Dix Street apartment project deferred for community input

A proposal to build two seven-unit buildings on adjacent Dix Street lots was deferred Tuesday at a Zoning Board of Appeals session after the developer asked for additional time to talk to community residents in search of what his lawyer called “a consensus.”

Speaking briefly before the board, James Rudser, who represents William Higgins, the developer and landowner of 73 and 77 Dix Street, requested a deferral on both projects. “We’ve had a lot of conversations with the neighborhood about this,” he said. “We’ve made substantial concessions on the overall scope of the project, on the size of the project, and I just think that one more brief deferral might result in a consensus.”

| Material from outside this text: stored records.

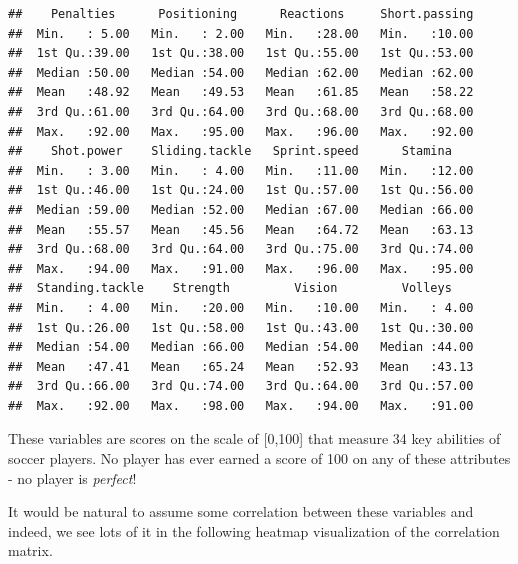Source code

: \documentclass[
]{article}
\theoremstyle{definition}
\theoremstyle{definition}
\theoremstyle{definition}
\theoremstyle{definition}
\theoremstyle{remark}
\begin{document}
\begin{verbatim}
##    Penalties      Positioning      Reactions     Short.passing  
##  Min.   : 5.00   Min.   : 2.00   Min.   :28.00   Min.   :10.00  
##  1st Qu.:39.00   1st Qu.:38.00   1st Qu.:55.00   1st Qu.:53.00  
##  Median :50.00   Median :54.00   Median :62.00   Median :62.00  
##  Mean   :48.92   Mean   :49.53   Mean   :61.85   Mean   :58.22  
##  3rd Qu.:61.00   3rd Qu.:64.00   3rd Qu.:68.00   3rd Qu.:68.00  
##  Max.   :92.00   Max.   :95.00   Max.   :96.00   Max.   :92.00  
##    Shot.power    Sliding.tackle   Sprint.speed      Stamina     
##  Min.   : 3.00   Min.   : 4.00   Min.   :11.00   Min.   :12.00  
##  1st Qu.:46.00   1st Qu.:24.00   1st Qu.:57.00   1st Qu.:56.00  
##  Median :59.00   Median :52.00   Median :67.00   Median :66.00  
##  Mean   :55.57   Mean   :45.56   Mean   :64.72   Mean   :63.13  
##  3rd Qu.:68.00   3rd Qu.:64.00   3rd Qu.:75.00   3rd Qu.:74.00  
##  Max.   :94.00   Max.   :91.00   Max.   :96.00   Max.   :95.00  
##  Standing.tackle    Strength         Vision         Volleys     
##  Min.   : 4.00   Min.   :20.00   Min.   :10.00   Min.   : 4.00  
##  1st Qu.:26.00   1st Qu.:58.00   1st Qu.:43.00   1st Qu.:30.00  
##  Median :54.00   Median :66.00   Median :54.00   Median :44.00  
##  Mean   :47.41   Mean   :65.24   Mean   :52.93   Mean   :43.13  
##  3rd Qu.:66.00   3rd Qu.:74.00   3rd Qu.:64.00   3rd Qu.:57.00  
##  Max.   :92.00   Max.   :98.00   Max.   :94.00   Max.   :91.00
\end{verbatim}

These variables are scores on the scale of {[}0,100{]} that measure 34 key abilities of soccer players. No player has ever earned a score of 100 on any of these attributes - no player is \emph{perfect}!

It would be natural to assume some correlation between these variables and indeed, we see lots of it in the following heatmap visualization of the correlation matrix.
\end{document}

Those neighborhood concerns center on the size of the planned development. The initial proposal was for a pair of four-story, eight-unit buildings sharing a common access route to parking lots behind the buildings. The amended proposals show lots that differ very little in scope from the original plan.

In the initial design, the top floor of each building displayed two two-bedroom units spanning just over 44 feet wide in total; in the latest design, the two-bedroom units have been replaced on each building by a single penthouse spanning some 32 feet in width.
Each building’s general height remains the same – about 43 feet – but technically reduced by the removal of 8.5 feet tall roof accesses to two square roof decks in the later version.

St. Mark’s Area Civic Association president Doug Hurley questioned whether those concessions were indeed significant. “I think that the neighbors and the abutters really want to see six units or under for each [building],” he said after the hearing.

In general, said Hurley, “I look at the deferral as a positive step in for the developers to go back to the table to hear the community concerns with the height of the development and the number of total units.”

The next hearing on the matter will be held on Jan. 26 at 11:30 a.m.